Extracted entries:
......

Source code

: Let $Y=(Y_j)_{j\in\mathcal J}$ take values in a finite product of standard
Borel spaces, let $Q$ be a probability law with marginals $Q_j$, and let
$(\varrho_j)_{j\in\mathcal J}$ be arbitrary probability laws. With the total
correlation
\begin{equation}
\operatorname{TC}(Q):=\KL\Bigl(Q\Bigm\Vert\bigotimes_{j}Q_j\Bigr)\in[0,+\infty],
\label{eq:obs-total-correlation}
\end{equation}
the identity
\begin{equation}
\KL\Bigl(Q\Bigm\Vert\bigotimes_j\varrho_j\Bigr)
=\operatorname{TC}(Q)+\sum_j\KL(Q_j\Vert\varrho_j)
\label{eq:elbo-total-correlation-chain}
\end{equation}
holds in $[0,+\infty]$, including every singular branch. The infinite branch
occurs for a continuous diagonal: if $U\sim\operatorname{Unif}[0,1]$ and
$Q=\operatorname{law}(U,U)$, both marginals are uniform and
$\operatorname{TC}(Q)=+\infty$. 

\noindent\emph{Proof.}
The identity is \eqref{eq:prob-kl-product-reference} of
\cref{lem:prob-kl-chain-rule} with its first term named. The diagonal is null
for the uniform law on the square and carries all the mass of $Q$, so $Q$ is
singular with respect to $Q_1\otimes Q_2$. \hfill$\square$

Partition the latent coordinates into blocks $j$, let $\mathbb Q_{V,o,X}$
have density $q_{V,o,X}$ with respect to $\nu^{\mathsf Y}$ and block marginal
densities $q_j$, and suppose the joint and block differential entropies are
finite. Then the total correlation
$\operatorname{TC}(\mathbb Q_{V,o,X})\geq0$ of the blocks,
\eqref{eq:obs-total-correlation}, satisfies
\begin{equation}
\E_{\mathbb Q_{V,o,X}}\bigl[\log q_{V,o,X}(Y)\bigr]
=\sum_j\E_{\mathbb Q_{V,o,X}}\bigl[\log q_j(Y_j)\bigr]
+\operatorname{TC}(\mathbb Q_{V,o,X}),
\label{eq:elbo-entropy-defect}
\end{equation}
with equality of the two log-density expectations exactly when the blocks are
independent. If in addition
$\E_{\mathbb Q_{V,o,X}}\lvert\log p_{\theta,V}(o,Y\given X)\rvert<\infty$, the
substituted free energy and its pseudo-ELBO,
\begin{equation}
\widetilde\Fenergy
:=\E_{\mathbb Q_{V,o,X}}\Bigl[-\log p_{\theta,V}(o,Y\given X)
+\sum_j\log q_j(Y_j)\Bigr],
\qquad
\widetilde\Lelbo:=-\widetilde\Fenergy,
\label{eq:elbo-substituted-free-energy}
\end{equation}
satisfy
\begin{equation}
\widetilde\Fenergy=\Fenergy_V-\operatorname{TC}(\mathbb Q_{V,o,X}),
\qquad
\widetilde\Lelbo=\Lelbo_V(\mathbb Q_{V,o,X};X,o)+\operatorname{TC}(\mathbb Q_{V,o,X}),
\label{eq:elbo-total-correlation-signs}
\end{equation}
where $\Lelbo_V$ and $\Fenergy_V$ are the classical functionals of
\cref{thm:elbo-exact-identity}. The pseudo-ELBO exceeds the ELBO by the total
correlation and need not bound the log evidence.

......

What the task requires:
Nothing but the lines above from the one containing "holds in $[0,+\infty]$, including" through the one containing "diagonal is null" should appear in the answer, each repeated exactly.

Result of this task:
holds in $[0,+\infty]$, including every singular branch. The infinite branch
occurs for a continuous diagonal: if $U\sim\operatorname{Unif}[0,1]$ and
$Q=\operatorname{law}(U,U)$, both marginals are uniform and
$\operatorname{TC}(Q)=+\infty$. 

\noindent\emph{Proof.}
The identity is \eqref{eq:prob-kl-product-reference} of
\cref{lem:prob-kl-chain-rule} with its first term named. The diagonal is null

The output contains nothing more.